Material provided Start Marker
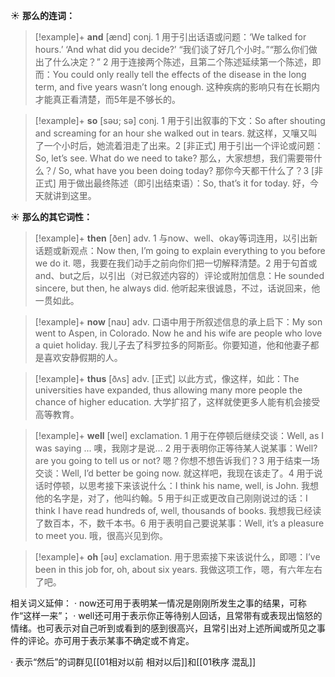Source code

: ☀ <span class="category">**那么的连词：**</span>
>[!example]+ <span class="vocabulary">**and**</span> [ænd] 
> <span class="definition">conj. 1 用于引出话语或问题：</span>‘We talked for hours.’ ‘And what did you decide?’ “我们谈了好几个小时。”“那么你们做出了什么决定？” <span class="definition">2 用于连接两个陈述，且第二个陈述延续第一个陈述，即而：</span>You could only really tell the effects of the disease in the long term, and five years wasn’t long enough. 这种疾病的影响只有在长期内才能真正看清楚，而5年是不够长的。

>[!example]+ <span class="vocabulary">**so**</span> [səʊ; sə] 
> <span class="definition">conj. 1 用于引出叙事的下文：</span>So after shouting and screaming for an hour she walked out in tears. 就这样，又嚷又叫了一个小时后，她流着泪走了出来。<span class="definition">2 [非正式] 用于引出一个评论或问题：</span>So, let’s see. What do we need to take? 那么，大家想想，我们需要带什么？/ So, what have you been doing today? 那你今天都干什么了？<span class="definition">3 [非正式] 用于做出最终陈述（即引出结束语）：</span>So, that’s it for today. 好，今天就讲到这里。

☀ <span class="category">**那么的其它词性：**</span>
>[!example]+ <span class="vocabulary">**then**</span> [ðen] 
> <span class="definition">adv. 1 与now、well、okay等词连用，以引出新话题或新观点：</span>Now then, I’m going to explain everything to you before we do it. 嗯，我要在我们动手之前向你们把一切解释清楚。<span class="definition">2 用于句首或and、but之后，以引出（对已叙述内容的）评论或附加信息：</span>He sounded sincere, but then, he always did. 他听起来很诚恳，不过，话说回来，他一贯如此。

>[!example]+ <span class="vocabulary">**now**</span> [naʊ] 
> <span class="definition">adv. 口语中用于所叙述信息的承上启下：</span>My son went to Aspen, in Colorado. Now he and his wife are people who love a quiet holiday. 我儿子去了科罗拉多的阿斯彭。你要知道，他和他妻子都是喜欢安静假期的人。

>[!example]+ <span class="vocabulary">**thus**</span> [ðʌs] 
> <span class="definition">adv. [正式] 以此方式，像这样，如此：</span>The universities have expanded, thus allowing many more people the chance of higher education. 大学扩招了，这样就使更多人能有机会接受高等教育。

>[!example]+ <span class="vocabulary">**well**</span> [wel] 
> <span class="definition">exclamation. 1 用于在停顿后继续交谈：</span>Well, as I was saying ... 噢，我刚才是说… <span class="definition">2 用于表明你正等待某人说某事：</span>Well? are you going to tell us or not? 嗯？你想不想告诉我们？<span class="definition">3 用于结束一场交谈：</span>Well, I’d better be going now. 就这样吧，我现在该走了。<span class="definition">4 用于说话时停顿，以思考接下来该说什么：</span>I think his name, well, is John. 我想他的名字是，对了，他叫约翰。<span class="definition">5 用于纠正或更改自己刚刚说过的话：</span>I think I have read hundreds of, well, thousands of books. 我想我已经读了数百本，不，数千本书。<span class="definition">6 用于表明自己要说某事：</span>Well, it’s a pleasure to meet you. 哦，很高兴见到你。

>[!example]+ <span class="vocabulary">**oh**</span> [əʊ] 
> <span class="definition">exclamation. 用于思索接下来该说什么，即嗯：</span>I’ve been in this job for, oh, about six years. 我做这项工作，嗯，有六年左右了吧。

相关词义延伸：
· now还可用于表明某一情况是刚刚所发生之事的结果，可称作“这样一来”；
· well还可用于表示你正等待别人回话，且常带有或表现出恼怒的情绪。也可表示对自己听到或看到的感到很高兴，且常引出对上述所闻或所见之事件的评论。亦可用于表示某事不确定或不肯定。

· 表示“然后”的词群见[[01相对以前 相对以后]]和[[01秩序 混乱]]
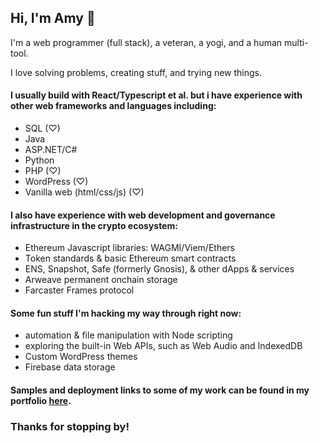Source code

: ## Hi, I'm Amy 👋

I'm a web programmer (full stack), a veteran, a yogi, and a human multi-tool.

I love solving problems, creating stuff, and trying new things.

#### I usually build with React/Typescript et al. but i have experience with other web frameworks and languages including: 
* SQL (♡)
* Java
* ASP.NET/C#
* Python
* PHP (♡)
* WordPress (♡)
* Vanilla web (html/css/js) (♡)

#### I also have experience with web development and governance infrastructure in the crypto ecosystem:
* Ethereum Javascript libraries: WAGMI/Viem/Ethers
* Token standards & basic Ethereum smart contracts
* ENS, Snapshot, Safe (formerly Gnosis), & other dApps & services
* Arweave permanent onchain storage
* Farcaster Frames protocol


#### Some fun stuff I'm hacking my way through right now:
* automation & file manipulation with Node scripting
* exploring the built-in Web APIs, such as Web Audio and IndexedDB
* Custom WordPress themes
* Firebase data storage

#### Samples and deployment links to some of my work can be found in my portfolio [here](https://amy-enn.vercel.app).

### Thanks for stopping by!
Material provided End Marker
• What the task requires: Once you find the string "with" in a line of the records, copy that line.

• Exercise output:
#### I usually build with React/Typescript et al. but i have experience with other web frameworks and languages including: 
#### I also have experience with web development and governance infrastructure in the crypto ecosystem:
* automation & file manipulation with Node scripting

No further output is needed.